New special school in Rochdale set to reduce costs of children's social care

Wednesday, May 29th, 2019 5:25pm

By Nick Statham (Local Democracy Reporter)

According to Rochdale council, a new special school will be ‘fundamental’ to driving down the huge cost of children’s social care.

Councillor Allen Brett stressed the importance of the facility after cabinet members approved the disposal of land at Heywood Sports Village for the building.

It comes after the government gave the green light for the school – which will create 75 ‘desperately needed’ places for 11-19 year old's with autism, earlier this year.

A report presented to councillors noted the cost of out-of-borough placements for youngsters with special educational needs was ‘significant and rising’.

The same meeting also heard the authority had overspent its budget for children’s social care by £5.6m during the last financial year.

And with Redwood special school now ‘full’ – despite being extended – the financial significance of a new facility in the borough was not lost on Coun Brett.

Speaking after the meeting he said, “That is fundamental, that is one of the biggest costs going."

The council had to raid it's reserves to balance last year’s budget – the net overspend of which came in at £2.7m.

Coun Brett says he anticipates another overspend in children’s services in 2019/20, albeit possibly one 'not of the same magnitude'.

However he ruled out wielding the axe elsewhere to fund children’s social care.

“I’m not going to cut anything else, what it means is funds we have and balances we have in the equalisation reserve we will have to draw down on.

It’s a national problem. We are working, very very hard and making all sorts of efforts to reduce it, but they take time.”

His comments were echoed by children’s services chief Kieran Heakin, who earlier this year estimated the new school could save the council in the region of £5m.

“The pressures are still on us, it’s a national trend, we are not the only ones experiencing problems at the moment,” he said.

But he added he was working with the council’s finance chiefs to come up with ‘long-term’ solutions – with the new special school being a case in point.

“When that kicks in in 2022, that’s going to save several million a year because the children will be educated in Heywood.

 And more importantly we had children going to schools the other side of Stockport – that’s a two-hour journey by the time they have picked up a few on the way, and that’ s without any hold-ups on the motorway.

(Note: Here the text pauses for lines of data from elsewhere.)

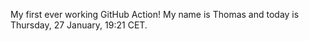 My first ever working GitHub Action!
My name is Thomas and today is Thursday, 27 January, 19:21 CET. 
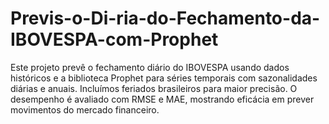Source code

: # Previs-o-Di-ria-do-Fechamento-da-IBOVESPA-com-Prophet
Este projeto prevê o fechamento diário do IBOVESPA usando dados históricos e a biblioteca Prophet para séries temporais com sazonalidades diárias e anuais. Incluímos feriados brasileiros para maior precisão. O desempenho é avaliado com RMSE e MAE, mostrando eficácia em prever movimentos do mercado financeiro.
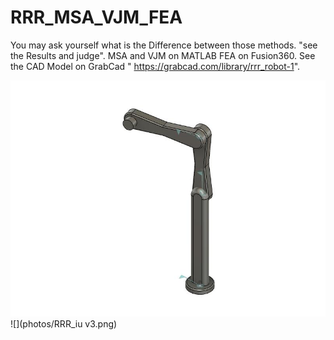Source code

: # RRR_MSA_VJM_FEA
You may ask yourself what is the Difference between those methods. "see the Results and judge".
MSA and VJM on MATLAB 
FEA on Fusion360.
See the CAD Model on GrabCad " https://grabcad.com/library/rrr_robot-1".


![](photos/4.jpg)
![](photos/RRR_iu v3.png)
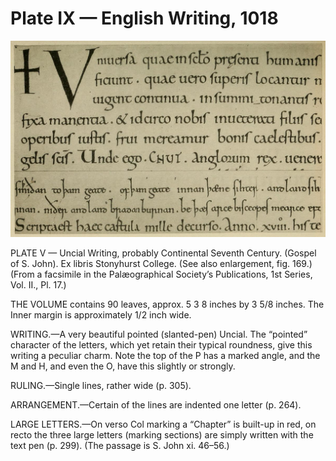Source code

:# Plate IX — English Writing, 1018

![Plate X.&#x2014;Italian \(first half of\) Twelfth-century Writing. \(Homilies and Lessons\). Brit. Mus., Harl. MS. 7183. \(See also enlargement, fig. 174\).](../.gitbook/assets/i449e-plate_ix.jpg)

PLATE V — Uncial Writing, probably Continental Seventh Century. \(Gospel of S. John\). Ex libris Stonyhurst College. \(See also enlargement, fig. 169.\) \(From a facsimile in the Palæographical Society’s Publications, 1st Series, Vol. II., Pl. 17.\)

THE VOLUME contains 90 leaves, approx. 5 3 8 inches by 3 5/8 inches. The Inner margin is approximately 1/2 inch wide.

WRITING.—A very beautiful pointed \(slanted-pen\) Uncial. The “pointed” character of the letters, which yet retain their typical roundness, give this writing a peculiar charm. Note the top of the P has a marked angle, and the M and H, and even the O, have this slightly or strongly.

RULING.—Single lines, rather wide \(p. 305\).

ARRANGEMENT.—Certain of the lines are indented one letter \(p. 264\).

LARGE LETTERS.—On verso Col marking a “Chapter” is built-up in red, on recto the three large letters \(marking sections\) are simply written with the text pen \(p. 299\). \(The passage is S. John xi. 46–56.\)

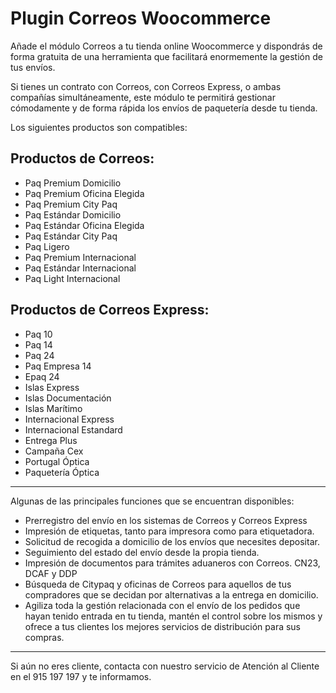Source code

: # Plugin Correos Woocommerce

Añade el módulo Correos a tu tienda online Woocommerce y dispondrás de forma gratuita de una herramienta que facilitará enormemente la gestión de tus envíos.

Si tienes un contrato con Correos, con Correos Express, o ambas compañías simultáneamente, este módulo te permitirá gestionar cómodamente y de forma rápida los envíos de paquetería desde tu tienda.

Los siguientes productos son compatibles:

## Productos de Correos:

- Paq Premium Domicilio
- Paq Premium Oficina Elegida
- Paq Premium City Paq
- Paq Estándar Domicilio
- Paq Estándar Oficina Elegida
- Paq Estándar City Paq
- Paq Ligero
- Paq Premium Internacional
- Paq Estándar Internacional
- Paq Light Internacional

## Productos de Correos Express:
- Paq 10
- Paq 14
- Paq 24
- Paq Empresa 14
- Epaq 24
- Islas Express
- Islas Documentación
- Islas Marítimo
- Internacional Express
- Internacional Estandard
- Entrega Plus
- Campaña Cex
- Portugal Óptica
- Paquetería Óptica
***
Algunas de las principales funciones que se encuentran disponibles:
- Prerregistro del envío en los sistemas de Correos y Correos Express
- Impresión de etiquetas, tanto para impresora como para etiquetadora.
- Solicitud de recogida a domicilio de los envíos que necesites depositar.
- Seguimiento del estado del envío desde la propia tienda.
- Impresión de documentos para trámites aduaneros con Correos. CN23, DCAF y DDP
- Búsqueda de Citypaq y oficinas de Correos para aquellos de tus compradores que se decidan por alternativas a la entrega en domicilio.
- Agiliza toda la gestión relacionada con el envío de los pedidos que hayan tenido entrada en tu tienda, mantén el control sobre los mismos y ofrece a tus clientes los mejores servicios de distribución para sus compras.
***
Si aún no eres cliente, contacta con nuestro servicio de Atención al Cliente en el 915 197 197 y te informamos.
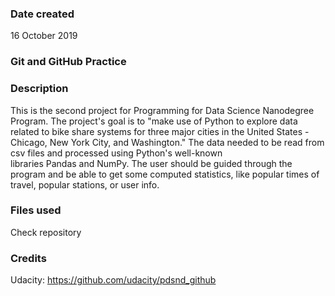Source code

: 
### Date created
16 October 2019

### Git and GitHub Practice


### Description
This is the second project for Programming for Data Science Nanodegree Program. The project's goal is to "make use of Python to explore data related to bike share systems for three major cities in the United States - Chicago, New York City, and Washington."
The data needed to be read from csv files and processed using Python's well-known libraries Pandas and NumPy. The user should be guided through the program and be able to get some computed statistics, like popular times of travel, popular stations, or user info.

### Files used
Check repository

### Credits
Udacity: https://github.com/udacity/pdsnd_github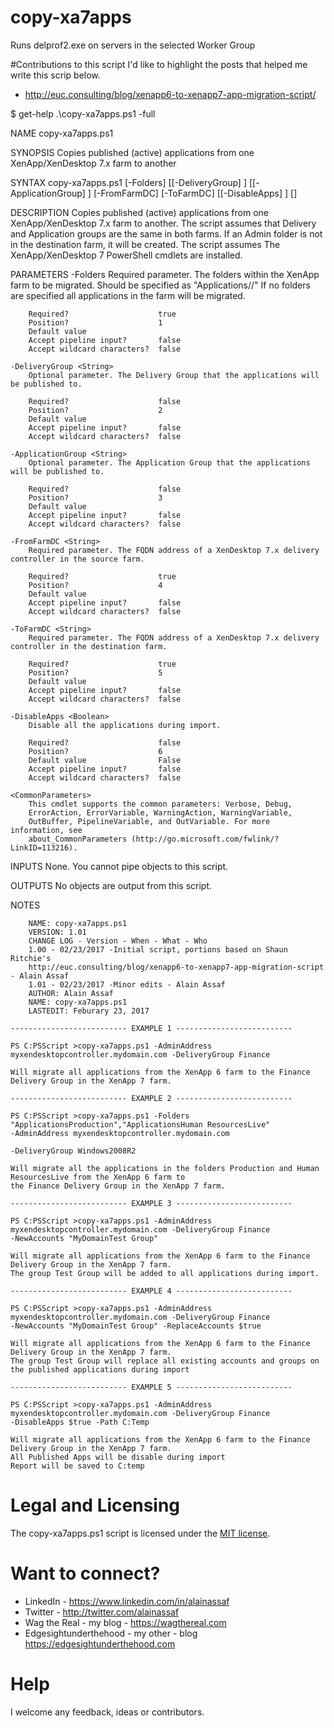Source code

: # copy-xa7apps
Runs delprof2.exe on servers in the selected Worker Group

#Contributions to this script
I'd like to highlight the posts that helped me write this scrip below.
* http://euc.consulting/blog/xenapp6-to-xenapp7-app-migration-script/

$ get-help .\copy-xa7apps.ps1 -full

NAME
    copy-xa7apps.ps1
    
SYNOPSIS
    Copies published (active) applications from one XenApp/XenDesktop 7.x farm to another
    
SYNTAX
    copy-xa7apps.ps1 [-Folders] <Array> [[-DeliveryGroup] 
    <String>] [[-ApplicationGroup] <String>] [-FromFarmDC] <String> [-ToFarmDC] <String> [[-DisableApps] <Boolean>] 
    [<CommonParameters>]
    
    
DESCRIPTION
    Copies published (active) applications from one XenApp/XenDesktop 7.x farm to another.
    The script assumes that Delivery and Application groups are the same in both farms. If an Admin folder is not 
    in the destination farm, it will be created.
    The script assumes The XenApp/XenDesktop 7 PowerShell cmdlets are installed.
    

PARAMETERS
    -Folders <Array>
        Required parameter. The folders within the XenApp farm to be migrated. Should be specified as 
        "Applications/<folderName1>/<folderName2>" If no folders are specified all applications in the farm
           will be migrated.
        
        Required?                    true
        Position?                    1
        Default value                
        Accept pipeline input?       false
        Accept wildcard characters?  false
        
    -DeliveryGroup <String>
        Optional parameter. The Delivery Group that the applications will be published to.
        
        Required?                    false
        Position?                    2
        Default value                
        Accept pipeline input?       false
        Accept wildcard characters?  false
        
    -ApplicationGroup <String>
        Optional parameter. The Application Group that the applications will be published to.
        
        Required?                    false
        Position?                    3
        Default value                
        Accept pipeline input?       false
        Accept wildcard characters?  false
        
    -FromFarmDC <String>
        Required parameter. The FQDN address of a XenDesktop 7.x delivery controller in the source farm.
        
        Required?                    true
        Position?                    4
        Default value                
        Accept pipeline input?       false
        Accept wildcard characters?  false
        
    -ToFarmDC <String>
        Required parameter. The FQDN address of a XenDesktop 7.x delivery controller in the destination farm.
        
        Required?                    true
        Position?                    5
        Default value                
        Accept pipeline input?       false
        Accept wildcard characters?  false
        
    -DisableApps <Boolean>
        Disable all the applications during import.
        
        Required?                    false
        Position?                    6
        Default value                False
        Accept pipeline input?       false
        Accept wildcard characters?  false
        
    <CommonParameters>
        This cmdlet supports the common parameters: Verbose, Debug,
        ErrorAction, ErrorVariable, WarningAction, WarningVariable,
        OutBuffer, PipelineVariable, and OutVariable. For more information, see 
        about_CommonParameters (http://go.microsoft.com/fwlink/?LinkID=113216). 
    
INPUTS
    None. You cannot pipe objects to this script.
    
OUTPUTS
    No objects are output from this script.
    
NOTES
    
        NAME: copy-xa7apps.ps1
        VERSION: 1.01
        CHANGE LOG - Version - When - What - Who
        1.00 - 02/23/2017 -Initial script, portions based on Shaun Ritchie's 
        http://euc.consulting/blog/xenapp6-to-xenapp7-app-migration-script - Alain Assaf
        1.01 - 02/23/2017 -Minor edits - Alain Assaf
        AUTHOR: Alain Assaf
        NAME: copy-xa7apps.ps1
        LASTEDIT: Feburary 23, 2017
    
    -------------------------- EXAMPLE 1 --------------------------
    
    PS C:PSScript >copy-xa7apps.ps1 -AdminAddress myxendesktopcontroller.mydomain.com -DeliveryGroup Finance
    
    Will migrate all applications from the XenApp 6 farm to the Finance Delivery Group in the XenApp 7 farm.
    
    -------------------------- EXAMPLE 2 --------------------------
    
    PS C:PSScript >copy-xa7apps.ps1 -Folders "ApplicationsProduction","ApplicationsHuman ResourcesLive" 
    -AdminAddress myxendesktopcontroller.mydomain.com
    
    -DeliveryGroup Windows2008R2
    
    Will migrate all the applications in the folders Production and Human ResourcesLive from the XenApp 6 farm to 
    the Finance Delivery Group in the XenApp 7 farm.
    
    -------------------------- EXAMPLE 3 --------------------------
    
    PS C:PSScript >copy-xa7apps.ps1 -AdminAddress myxendesktopcontroller.mydomain.com -DeliveryGroup Finance 
    -NewAccounts "MyDomainTest Group"
    
    Will migrate all applications from the XenApp 6 farm to the Finance Delivery Group in the XenApp 7 farm.
    The group Test Group will be added to all applications during import.
    
    -------------------------- EXAMPLE 4 --------------------------
    
    PS C:PSScript >copy-xa7apps.ps1 -AdminAddress myxendesktopcontroller.mydomain.com -DeliveryGroup Finance 
    -NewAccounts "MyDomainTest Group" -ReplaceAccounts $true
    
    Will migrate all applications from the XenApp 6 farm to the Finance Delivery Group in the XenApp 7 farm.
    The group Test Group will replace all existing accounts and groups on the published applications during import
    
    -------------------------- EXAMPLE 5 --------------------------
    
    PS C:PSScript >copy-xa7apps.ps1 -AdminAddress myxendesktopcontroller.mydomain.com -DeliveryGroup Finance 
    -DisableApps $true -Path C:Temp
    
    Will migrate all applications from the XenApp 6 farm to the Finance Delivery Group in the XenApp 7 farm.
    All Published Apps will be disable during import
    Report will be saved to C:temp
    
# Legal and Licensing
The copy-xa7apps.ps1 script is licensed under the [MIT license][].

[MIT license]: LICENSE

# Want to connect?
* LinkedIn - https://www.linkedin.com/in/alainassaf
* Twitter - http://twitter.com/alainassaf
* Wag the Real - my blog - https://wagthereal.com
* Edgesightunderthehood - my other - blog https://edgesightunderthehood.com

# Help
I welcome any feedback, ideas or contributors.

That will be a relief to parents and learners, and not spending two hours on a bus means more curriculum time during the day.”

The council report also noted disposing of land at Heywood Sports Village (or back-up option Bullough Moor playing fields) could cost the council in terms of lost rental income or payment for its sale.

But Gail Hopper, the council’s director of children’s services, told cabinet members the saving from educating children with special needs within the borough would cover either.

She said, “If we had gained that cost, we would have still spent more placing children outside Rochdale so one evens the other out.”

The cabinet meeting was held at the council’s Number One Riverside offices.